Columbus Zoo Makes Annual Wildlife Conservation Donation in Honor of Betty White

Betty White sits with Jack Hanna of the Columbus Zoo and Aquarium and a spider monkey in this undated photo.

Partners In Conservation at the Columbus Zoo and Aquarium will award this year’s annual grant to the Gorilla Doctors in honor of Betty White.

Partners In Conservation –– a grassroots group created by the zoo in 1991 to protect African wildlife through humanitarian projects –– will award $40,000 in private funds to Gorilla Doctors, an organization dedicated to the conservation of mountain gorillas and eastern plains by veterinary medicine.

White, who died on New Year’s Eve at the age of 99, was a supporter of the work of Gorilla Doctors and a former board member of the organization, first through the Morris Animal Foundation where she was a board member and then directly by Gorilla Doctors. .

“Our long collaboration with Morris Animal Foundation and Partners In Conservation is a testament to the positive influence zoos can have on wildlife conservation efforts,” said Kirsten Gilardi, executive director and chief veterinarian of Gorilla Doctors. “We are thrilled to receive this grant in honor of Betty White, a true champion for all.”

The grant money will support the salaries of three field veterinarians. Gorilla Doctors veterinarians monitor the health of gorillas throughout the year and treat illnesses and life-threatening injuries sustained in their natural habitat, including removing traps.
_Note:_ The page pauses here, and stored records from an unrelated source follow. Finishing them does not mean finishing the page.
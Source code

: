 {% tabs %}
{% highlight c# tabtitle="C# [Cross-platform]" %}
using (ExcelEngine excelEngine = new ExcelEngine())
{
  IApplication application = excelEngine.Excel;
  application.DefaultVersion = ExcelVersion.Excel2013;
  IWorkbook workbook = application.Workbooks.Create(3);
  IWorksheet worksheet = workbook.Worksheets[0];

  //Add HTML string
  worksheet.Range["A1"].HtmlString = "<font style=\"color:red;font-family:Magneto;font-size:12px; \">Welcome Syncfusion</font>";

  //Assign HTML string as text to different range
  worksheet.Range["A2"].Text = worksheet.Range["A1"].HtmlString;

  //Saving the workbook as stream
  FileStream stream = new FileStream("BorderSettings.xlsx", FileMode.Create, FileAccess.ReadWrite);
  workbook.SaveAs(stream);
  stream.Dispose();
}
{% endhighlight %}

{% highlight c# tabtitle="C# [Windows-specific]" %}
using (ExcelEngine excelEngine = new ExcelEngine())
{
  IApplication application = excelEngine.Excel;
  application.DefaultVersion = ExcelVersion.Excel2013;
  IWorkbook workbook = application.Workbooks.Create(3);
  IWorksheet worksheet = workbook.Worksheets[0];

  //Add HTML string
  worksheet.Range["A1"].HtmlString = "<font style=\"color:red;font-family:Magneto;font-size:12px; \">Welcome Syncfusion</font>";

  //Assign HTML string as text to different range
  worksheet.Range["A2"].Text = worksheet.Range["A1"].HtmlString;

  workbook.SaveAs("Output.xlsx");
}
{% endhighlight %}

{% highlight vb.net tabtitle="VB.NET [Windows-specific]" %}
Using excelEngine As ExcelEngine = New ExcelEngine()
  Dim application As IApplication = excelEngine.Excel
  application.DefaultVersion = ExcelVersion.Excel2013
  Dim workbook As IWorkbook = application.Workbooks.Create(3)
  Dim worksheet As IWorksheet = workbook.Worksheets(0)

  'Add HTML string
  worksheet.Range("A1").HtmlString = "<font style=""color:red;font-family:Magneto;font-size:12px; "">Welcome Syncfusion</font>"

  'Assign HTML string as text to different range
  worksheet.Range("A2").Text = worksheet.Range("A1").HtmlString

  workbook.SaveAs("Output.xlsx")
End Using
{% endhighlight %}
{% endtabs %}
Mountain gorillas are listed as endangered by the International Union for Conservation of Nature‘s Red List of Threatened Species, with a population of 1,063 individuals.

“Betty White was a champion of zoos and she will be sorely missed,” said Tom Schmid, president and CEO of the Columbus Zoo & Aquarium. “The Columbus Zoo team is eager to honor his legacy and felt that a grant to Gorillas Doctors in his name would be a fitting tribute to his love of animals big and small.”

As a longtime animal rights activist, White’s death sparked an outpouring of support for animal charities, from local animal shelters to international conservation efforts.

White first visited the Columbus Zoo in 1979. She returned in the mid-1990s to attend the PIC’s annual Rwanda Day fundraiser; and again when she joined Jack Hanna at the dedication ceremony of the Zoo’s Heart of Africa region in 2014.

Betty White joined Jack Hanna, former director of the Columbus Zoo and Aquarium, at the opening of the Heart of Africa exhibit in 2014.

Betty White joined Jack Hanna, former director of the Columbus Zoo and Aquarium, at the opening of the Heart of Africa exhibit in 2014.